- Action item -
Because the entries hold pictures, reproduce only their words, exactly as written.

- Data for this task -
☆ ☆ ☆ ☆

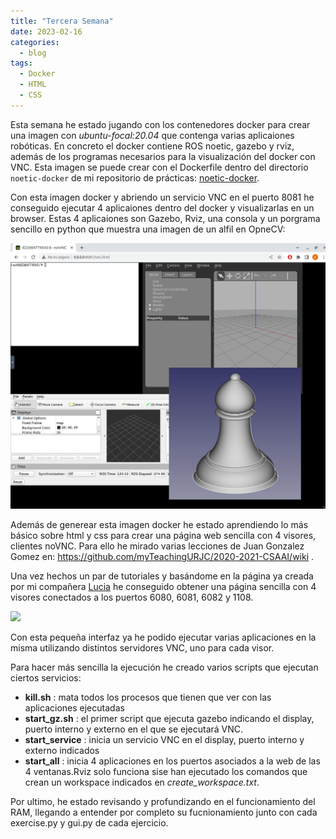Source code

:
 ```yaml
---
title: "Tercera Semana"
date: 2023-02-16
categories:
  - blog
tags:
  - Docker
  - HTML
  - CSS
---
```

Esta semana he estado jugando con los contenedores docker para crear una imagen con *ubuntu-focal:20.04* que contenga varias aplicaiones robóticas. En concreto el docker contiene ROS noetic, gazebo y rviz, además de los programas necesarios para la visualización del docker con VNC. Esta imagen se puede crear con el Dockerfile dentro del directorio `noetic-docker` de mi repositorio de prácticas: [noetic-docker](https://github.com/TheRoboticsClub/2023-upe-blanca-soria/tree/main/noetic_docker).

Con esta imagen docker y abriendo un servicio VNC en el puerto 8081 he conseguido ejecutar 4 aplicaiones dentro del docker y visualizarlas en un browser. Estas 4 aplicaiones son Gazebo, Rviz, una consola y un porgrama sencillo en python que muestra una imagen de un alfil en OpneCV:

![](../assets/images/4_apps.png)

Además de generear esta imagen docker he estado aprendiendo lo más básico sobre html y css para crear una página web sencilla con 4 visores, clientes noVNC. Para ello he mirado varias lecciones de Juan Gonzalez Gomez en: https://github.com/myTeachingURJC/2020-2021-CSAAI/wiki .

Una vez hechos un par de tutoriales y basándome en la página ya creada por mi compañera [Lucia](https://github.com/lu164) he conseguido obtener una página sencilla con 4 visores conectados a los puertos 6080, 6081, 6082 y 1108.

![](https://user-images.githubusercontent.com/79047431/220100580-41c9187c-b6f6-4224-8a87-5639ca1fafbe.png)

Con esta pequeña interfaz ya he podido ejecutar varias aplicaciones en la misma utilizando distintos servidores VNC, uno para cada visor.

Para hacer más sencilla la ejecución he creado varios scripts que ejecutan ciertos servicios:

- **kill.sh** : mata todos los procesos que tienen que ver con las aplicaciones ejecutadas
- **start_gz.sh** : el primer script que ejecuta gazebo indicando el display, puerto interno y externo en el que se ejecutará VNC.
- **start_service** : inicia un servicio VNC en el display, puerto interno y externo indicados
- **start_all** : inicia 4 aplicaciones en los puertos asociados a la web de las 4 ventanas.Rviz solo funciona sise han ejecutado los comandos que crean un workspace indicados en *create_workspace.txt*.

Por ultimo, he estado revisando y profundizando en el funcionamiento del RAM, llegando a entender por completo su fucnionamiento junto con cada exercise.py y gui.py de cada ejercicio.




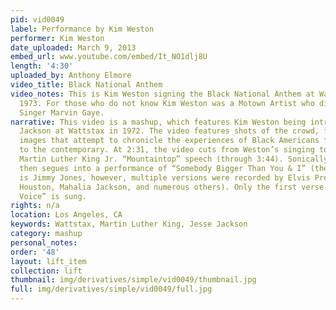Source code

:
 ```yaml
---
pid: vid0049
label: Performance by Kim Weston
performer: Kim Weston
date_uploaded: March 9, 2013
embed_url: www.youtube.com/embed/It_NO1dlj8U
length: '4:30'
uploaded_by: Anthony Elmore
video_title: Black National Anthem
video_notes: This is Kim Weston signing the Black National Anthem at Watts Stax in
  1973. For those who do not know Kim Weston was a Motown Artist who did a duet with
  Singer Marvin Gaye.
narrative: This video is a mashup, which features Kim Weston being introduced by Jesse
  Jackson at Wattstax in 1972. The video features shots of the crowd, followed by
  images that attempt to chronicle the experiences of Black Americans from slavery
  to the contemporary. At 2:31, the video cuts from Weston’s singing to a clip of
  Martin Luther King Jr. “Mountaintop” speech (through 3:44). Sonically, the video
  then segues into a performance of “Somebody Bigger Than You & I” (the performer
  is Jimmy Jones, however, multiple versions were recorded by Elvis Presley, Whitney
  Houston, Mahalia Jackson, and numerous others). Only the first verse of “Lift Every
  Voice” is sung.
rights: n/a
location: Los Angeles, CA
keywords: Wattstax, Martin Luther King, Jesse Jackson
category: mashup
personal_notes: 
order: '48'
layout: lift_item
collection: lift
thumbnail: img/derivatives/simple/vid0049/thumbnail.jpg
full: img/derivatives/simple/vid0049/full.jpg
---
```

☆ ☆ ☆ ☆

- Exercise result -
Source code

:
 ```yaml
---
title: "Tercera Semana"
date: 2023-02-16
categories:
  - blog
tags:
  - Docker
  - HTML
  - CSS
---
```

Esta semana he estado jugando con los contenedores docker para crear una imagen con *ubuntu-focal:20.04* que contenga varias aplicaiones robóticas. En concreto el docker contiene ROS noetic, gazebo y rviz, además de los programas necesarios para la visualización del docker con VNC. Esta imagen se puede crear con el Dockerfile dentro del directorio `noetic-docker` de mi repositorio de prácticas: [noetic-docker](https://github.com/TheRoboticsClub/2023-upe-blanca-soria/tree/main/noetic_docker).

Con esta imagen docker y abriendo un servicio VNC en el puerto 8081 he conseguido ejecutar 4 aplicaiones dentro del docker y visualizarlas en un browser. Estas 4 aplicaiones son Gazebo, Rviz, una consola y un porgrama sencillo en python que muestra una imagen de un alfil en OpneCV:

![](../assets/images/4_apps.png)

Además de generear esta imagen docker he estado aprendiendo lo más básico sobre html y css para crear una página web sencilla con 4 visores, clientes noVNC. Para ello he mirado varias lecciones de Juan Gonzalez Gomez en: https://github.com/myTeachingURJC/2020-2021-CSAAI/wiki .

Una vez hechos un par de tutoriales y basándome en la página ya creada por mi compañera [Lucia](https://github.com/lu164) he conseguido obtener una página sencilla con 4 visores conectados a los puertos 6080, 6081, 6082 y 1108.

![](https://user-images.githubusercontent.com/79047431/220100580-41c9187c-b6f6-4224-8a87-5639ca1fafbe.png)

Con esta pequeña interfaz ya he podido ejecutar varias aplicaciones en la misma utilizando distintos servidores VNC, uno para cada visor.

Para hacer más sencilla la ejecución he creado varios scripts que ejecutan ciertos servicios:

- **kill.sh** : mata todos los procesos que tienen que ver con las aplicaciones ejecutadas
- **start_gz.sh** : el primer script que ejecuta gazebo indicando el display, puerto interno y externo en el que se ejecutará VNC.
- **start_service** : inicia un servicio VNC en el display, puerto interno y externo indicados
- **start_all** : inicia 4 aplicaciones en los puertos asociados a la web de las 4 ventanas.Rviz solo funciona sise han ejecutado los comandos que crean un workspace indicados en *create_workspace.txt*.

Por ultimo, he estado revisando y profundizando en el funcionamiento del RAM, llegando a entender por completo su fucnionamiento junto con cada exercise.py y gui.py de cada ejercicio.




Source code

:
 ```yaml
---
pid: vid0049
label: Performance by Kim Weston
performer: Kim Weston
date_uploaded: March 9, 2013
embed_url: www.youtube.com/embed/It_NO1dlj8U
length: '4:30'
uploaded_by: Anthony Elmore
video_title: Black National Anthem
video_notes: This is Kim Weston signing the Black National Anthem at Watts Stax in
  1973. For those who do not know Kim Weston was a Motown Artist who did a duet with
  Singer Marvin Gaye.
narrative: This video is a mashup, which features Kim Weston being introduced by Jesse
  Jackson at Wattstax in 1972. The video features shots of the crowd, followed by
  images that attempt to chronicle the experiences of Black Americans from slavery
  to the contemporary. At 2:31, the video cuts from Weston’s singing to a clip of
  Martin Luther King Jr. “Mountaintop” speech (through 3:44). Sonically, the video
  then segues into a performance of “Somebody Bigger Than You & I” (the performer
  is Jimmy Jones, however, multiple versions were recorded by Elvis Presley, Whitney
  Houston, Mahalia Jackson, and numerous others). Only the first verse of “Lift Every
  Voice” is sung.
rights: n/a
location: Los Angeles, CA
keywords: Wattstax, Martin Luther King, Jesse Jackson
category: mashup
personal_notes: 
order: '48'
layout: lift_item
collection: lift
thumbnail: img/derivatives/simple/vid0049/thumbnail.jpg
full: img/derivatives/simple/vid0049/full.jpg
---
```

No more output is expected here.